Pictures paired with source code:

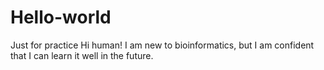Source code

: # Hello-world
Just for practice
Hi human!
I am new to bioinformatics, but I am confident that I can learn it well in the future.
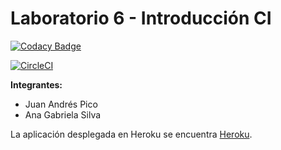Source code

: # Laboratorio 6 - Introducción CI

[![Codacy Badge](https://app.codacy.com/project/badge/Grade/41e14373fbb44becbf03fa3bb86f81fd)](https://www.codacy.com/manual/gabrielaasilva/CVDA_LAB06/dashboard?utm_source=github.com&amp;utm_medium=referral&amp;utm_content=gabrielaasilva/CVDA_LAB06&amp;utm_campaign=Badge_Grade)

[![CircleCI](https://circleci.com/gh/PDSW-ECI/base-proyectos.svg?style=svg)](https://app.circleci.com/pipelines/github/gabrielaasilva/CVDA_LAB06)

**Integrantes:**
- Juan Andrés Pico
- Ana Gabriela Silva 


La aplicación desplegada en Heroku se encuentra [Heroku](https://cvdslab06.herokuapp.com/calculadora.xhtml).


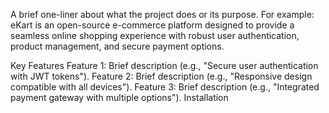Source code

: A brief one-liner about what the project does or its purpose. For example:
eKart is an open-source e-commerce platform designed to provide a seamless online shopping experience with robust user authentication, product management, and secure payment options.

Key Features
Feature 1: Brief description (e.g., "Secure user authentication with JWT tokens").
Feature 2: Brief description (e.g., "Responsive design compatible with all devices").
Feature 3: Brief description (e.g., "Integrated payment gateway with multiple options").
Installation

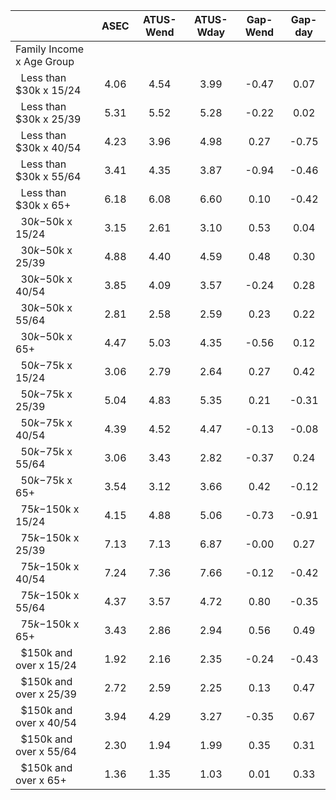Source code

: 
|                      |         ASEC |    ATUS-Wend |    ATUS-Wday |     Gap-Wend |      Gap-day |
| -------------------- | :----------: | :----------: | :----------: | :----------: | :----------: |
| Family Income x Age Group |              |              |              |              |              |
| &nbsp;&nbsp;Less than $30k x 15/24 |         4.06 |         4.54 |         3.99 |        -0.47 |         0.07 |
| &nbsp;&nbsp;Less than $30k x 25/39 |         5.31 |         5.52 |         5.28 |        -0.22 |         0.02 |
| &nbsp;&nbsp;Less than $30k x 40/54 |         4.23 |         3.96 |         4.98 |         0.27 |        -0.75 |
| &nbsp;&nbsp;Less than $30k x 55/64 |         3.41 |         4.35 |         3.87 |        -0.94 |        -0.46 |
| &nbsp;&nbsp;Less than $30k x 65+ |         6.18 |         6.08 |         6.60 |         0.10 |        -0.42 |
| &nbsp;&nbsp;$30k-$50k x 15/24 |         3.15 |         2.61 |         3.10 |         0.53 |         0.04 |
| &nbsp;&nbsp;$30k-$50k x 25/39 |         4.88 |         4.40 |         4.59 |         0.48 |         0.30 |
| &nbsp;&nbsp;$30k-$50k x 40/54 |         3.85 |         4.09 |         3.57 |        -0.24 |         0.28 |
| &nbsp;&nbsp;$30k-$50k x 55/64 |         2.81 |         2.58 |         2.59 |         0.23 |         0.22 |
| &nbsp;&nbsp;$30k-$50k x 65+ |         4.47 |         5.03 |         4.35 |        -0.56 |         0.12 |
| &nbsp;&nbsp;$50k-$75k x 15/24 |         3.06 |         2.79 |         2.64 |         0.27 |         0.42 |
| &nbsp;&nbsp;$50k-$75k x 25/39 |         5.04 |         4.83 |         5.35 |         0.21 |        -0.31 |
| &nbsp;&nbsp;$50k-$75k x 40/54 |         4.39 |         4.52 |         4.47 |        -0.13 |        -0.08 |
| &nbsp;&nbsp;$50k-$75k x 55/64 |         3.06 |         3.43 |         2.82 |        -0.37 |         0.24 |
| &nbsp;&nbsp;$50k-$75k x 65+ |         3.54 |         3.12 |         3.66 |         0.42 |        -0.12 |
| &nbsp;&nbsp;$75k-$150k x 15/24 |         4.15 |         4.88 |         5.06 |        -0.73 |        -0.91 |
| &nbsp;&nbsp;$75k-$150k x 25/39 |         7.13 |         7.13 |         6.87 |        -0.00 |         0.27 |
| &nbsp;&nbsp;$75k-$150k x 40/54 |         7.24 |         7.36 |         7.66 |        -0.12 |        -0.42 |
| &nbsp;&nbsp;$75k-$150k x 55/64 |         4.37 |         3.57 |         4.72 |         0.80 |        -0.35 |
| &nbsp;&nbsp;$75k-$150k x 65+ |         3.43 |         2.86 |         2.94 |         0.56 |         0.49 |
| &nbsp;&nbsp;$150k and over x 15/24 |         1.92 |         2.16 |         2.35 |        -0.24 |        -0.43 |
| &nbsp;&nbsp;$150k and over x 25/39 |         2.72 |         2.59 |         2.25 |         0.13 |         0.47 |
| &nbsp;&nbsp;$150k and over x 40/54 |         3.94 |         4.29 |         3.27 |        -0.35 |         0.67 |
| &nbsp;&nbsp;$150k and over x 55/64 |         2.30 |         1.94 |         1.99 |         0.35 |         0.31 |
| &nbsp;&nbsp;$150k and over x 65+ |         1.36 |         1.35 |         1.03 |         0.01 |         0.33 |

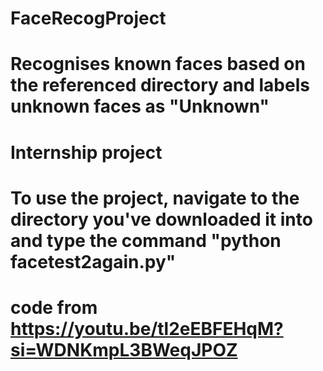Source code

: # FaceRecogProject
# Recognises known faces based on the referenced directory and labels unknown faces as "Unknown"
# Internship project
# To use the project, navigate to the directory you've downloaded it into and type the command "python facetest2again.py"
# code from https://youtu.be/tl2eEBFEHqM?si=WDNKmpL3BWeqJPOZ
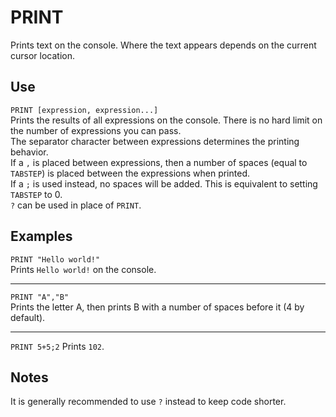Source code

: # PRINT #
Prints text on the console. Where the text appears depends on the current cursor location.

## Use ##
`PRINT [expression, expression...]`  
Prints the results of all expressions on the console.
There is no hard limit on the number of expressions you can pass.  
The separator character between expressions determines the printing behavior.  
If a `,` is placed between expressions, then a number of spaces
(equal to `TABSTEP`) is placed between the expressions when printed.  
If a `;` is used instead, no spaces will be added. This is equivalent to setting `TABSTEP` to 0.  
`?` can be used in place of `PRINT`.

## Examples ##
`PRINT "Hello world!"`  
Prints `Hello world!` on the console.
- - -
`PRINT "A","B"`  
Prints the letter A, then prints B
with a number of spaces before it (4 by default).
- - -
`PRINT 5+5;2`
Prints `102`.

## Notes ##
It is generally recommended to use `?` instead to keep code shorter.
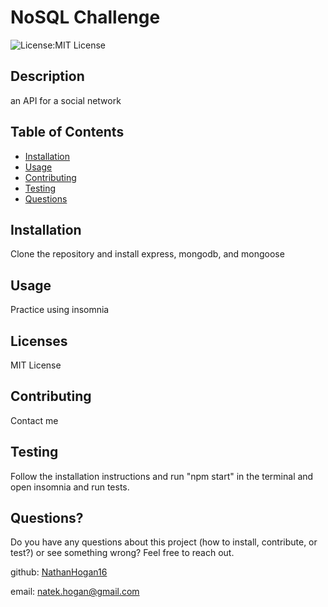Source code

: # NoSQL Challenge
![License:MIT License](https://img.shields.io/badge/License-MITLicense-blue)
## Description
an API for a social network

## Table of Contents
* [Installation](#Installation)
* [Usage](#Usage)
* [Contributing](#Contributing)
* [Testing](#Testing)
* [Questions](#Questions?)
## Installation
Clone the repository and install express, mongodb, and mongoose
## Usage
Practice using insomnia
## Licenses
MIT License
## Contributing
Contact me
## Testing
Follow the installation instructions and run "npm start" in the terminal and open insomnia and run tests.
## Questions?
Do you have any questions about this project (how to install, contribute, or test?) or see something wrong? 
Feel free to reach out.
 
github: [NathanHogan16](https://github.com/NathanHogan16) 

email: natek.hogan@gmail.com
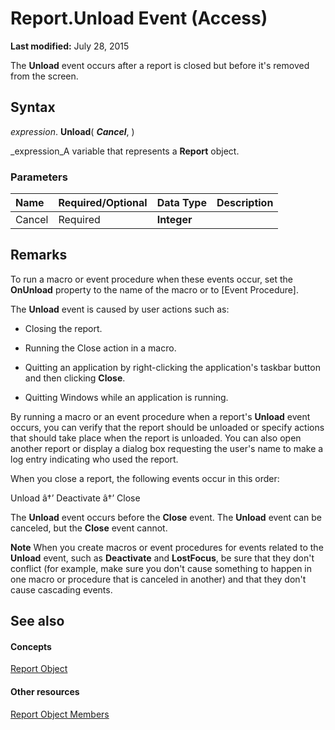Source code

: 
# Report.Unload Event (Access)

 **Last modified:** July 28, 2015

The  **Unload** event occurs after a report is closed but before it's removed from the screen.

## Syntax

 _expression_. **Unload**( **_Cancel_**, )

 _expression_A variable that represents a  **Report** object.


### Parameters



|**Name**|**Required/Optional**|**Data Type**|**Description**|
|:-----|:-----|:-----|:-----|
|Cancel|Required| **Integer**||

## Remarks

To run a macro or event procedure when these events occur, set the  **OnUnload** property to the name of the macro or to [Event Procedure].

The  **Unload** event is caused by user actions such as:


- Closing the report.
    
- Running the Close action in a macro.
    
- Quitting an application by right-clicking the application's taskbar button and then clicking  **Close**.
    
- Quitting Windows while an application is running.
    
By running a macro or an event procedure when a report's  **Unload** event occurs, you can verify that the report should be unloaded or specify actions that should take place when the report is unloaded. You can also open another report or display a dialog box requesting the user's name to make a log entry indicating who used the report.

When you close a report, the following events occur in this order:

Unload â†’ Deactivate â†’ Close

The  **Unload** event occurs before the **Close** event. The **Unload** event can be canceled, but the **Close** event cannot.


 **Note**  When you create macros or event procedures for events related to the  **Unload** event, such as **Deactivate** and **LostFocus**, be sure that they don't conflict (for example, make sure you don't cause something to happen in one macro or procedure that is canceled in another) and that they don't cause cascading events.


## See also


#### Concepts


 [Report Object](6f77c1b4-a9ce-7caa-204c-fe0755c6f9df.md)
#### Other resources


 [Report Object Members](73370a33-1ca0-da4d-9e36-88011bc2b93e.md)
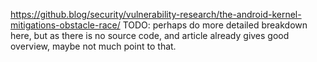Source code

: https://github.blog/security/vulnerability-research/the-android-kernel-mitigations-obstacle-race/
TODO: perhaps do more detailed breakdown here, but as there is no source code, and article already gives good overview, maybe not much point to that.
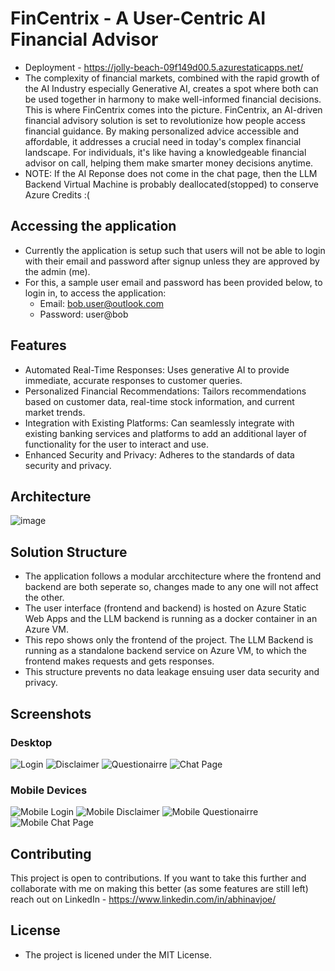 # FinCentrix - A User-Centric AI Financial Advisor
- Deployment - https://jolly-beach-09f149d00.5.azurestaticapps.net/
- The complexity of financial markets, combined with the rapid growth of the AI Industry especially Generative AI, creates a spot where both can be used together in harmony to make well-informed financial decisions. This is where FinCentrix comes into the picture. FinCentrix, an AI-driven financial advisory solution is set to revolutionize how people access financial guidance. By making personalized advice accessible and affordable, it addresses a crucial need in today's complex financial landscape. For individuals, it's like having a knowledgeable financial advisor on call, helping them make smarter money decisions anytime.
- NOTE: If the AI Reponse does not come in the chat page, then the LLM Backend Virtual Machine is probably deallocated(stopped) to conserve Azure Credits :(

## Accessing the application
- Currently the application is setup such that users will not be able to login with their email and password after signup unless they are approved by the admin (me).
- For this, a sample user email and password has been provided below, to login in, to access the application:
  - Email: bob.user@outlook.com
  - Password: user@bob

## Features
- Automated Real-Time Responses: Uses generative AI to provide immediate, accurate responses to customer queries.
- Personalized Financial Recommendations: Tailors recommendations based on customer data, real-time stock information, and current market trends.
- Integration with Existing Platforms: Can seamlessly integrate with existing banking services and platforms to add an additional layer of functionality for the user to interact and use.
- Enhanced Security and Privacy: Adheres to the standards of data security and privacy.

## Architecture
![image](https://github.com/user-attachments/assets/cd513ed1-3039-4ea6-9774-b60774f8ab5a)

## Solution Structure
- The application follows a modular arcchitecture where the frontend and backend are both seperate so, changes made to any one will not affect the other.
- The user interface (frontend and backend) is hosted on Azure Static Web Apps and the LLM backend is running as a docker container in an Azure VM.
- This repo shows only the frontend of the project. The LLM Backend is running as a standalone backend service on Azure VM, to which the frontend makes requests and gets responses.
- This structure prevents no data leakage ensuing user data security and privacy.

## Screenshots
### Desktop
![Login](https://github.com/user-attachments/assets/2b6d3877-a91c-45b3-bb18-cba169ec1cdf)
![Disclaimer](https://github.com/user-attachments/assets/a9b70b80-ef98-4bc4-99cf-ca906852fc60)
![Questionairre](https://github.com/user-attachments/assets/290b87f2-ee36-4341-bd80-ee5ebb45742d)
![Chat Page](https://github.com/user-attachments/assets/6f7fafd5-c3a9-421d-b7fc-8d5e2efbecce)

### Mobile Devices
![Mobile Login](https://github.com/user-attachments/assets/7fadd46b-272e-42cb-91f2-2b61aea189ea)
![Mobile Disclaimer](https://github.com/user-attachments/assets/6e48d6df-7a55-4bce-a75d-71e59e4f414e)
![Mobile Questionairre](https://github.com/user-attachments/assets/a0e560c6-eebf-4a5e-a3be-97d0d6cc0af2)
![Mobile Chat Page](https://github.com/user-attachments/assets/a5e454d1-8633-4086-840a-00994f0ab418)

## Contributing
This project is open to contributions. If you want to take this further and collaborate with me on making this better (as some features are still left) reach out on LinkedIn - https://www.linkedin.com/in/abhinavjoe/

## License
- The project is licened under the MIT License.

What this task involves:
The answer must be an exact copy of the lines above, from the start of the records through the line with "- Ana Gabriela Silva", and of nothing else; no pictures belong in it.

Exercise result:
Source code

: # Hello-world
Just for practice
Hi human!
I am new to bioinformatics, but I am confident that I can learn it well in the future.
Source code

: # Laboratorio 6 - Introducción CI

[![Codacy Badge](https://app.codacy.com/project/badge/Grade/41e14373fbb44becbf03fa3bb86f81fd)](https://www.codacy.com/manual/gabrielaasilva/CVDA_LAB06/dashboard?utm_source=github.com&amp;utm_medium=referral&amp;utm_content=gabrielaasilva/CVDA_LAB06&amp;utm_campaign=Badge_Grade)

[![CircleCI](https://circleci.com/gh/PDSW-ECI/base-proyectos.svg?style=svg)](https://app.circleci.com/pipelines/github/gabrielaasilva/CVDA_LAB06)

**Integrantes:**
- Juan Andrés Pico
- Ana Gabriela Silva 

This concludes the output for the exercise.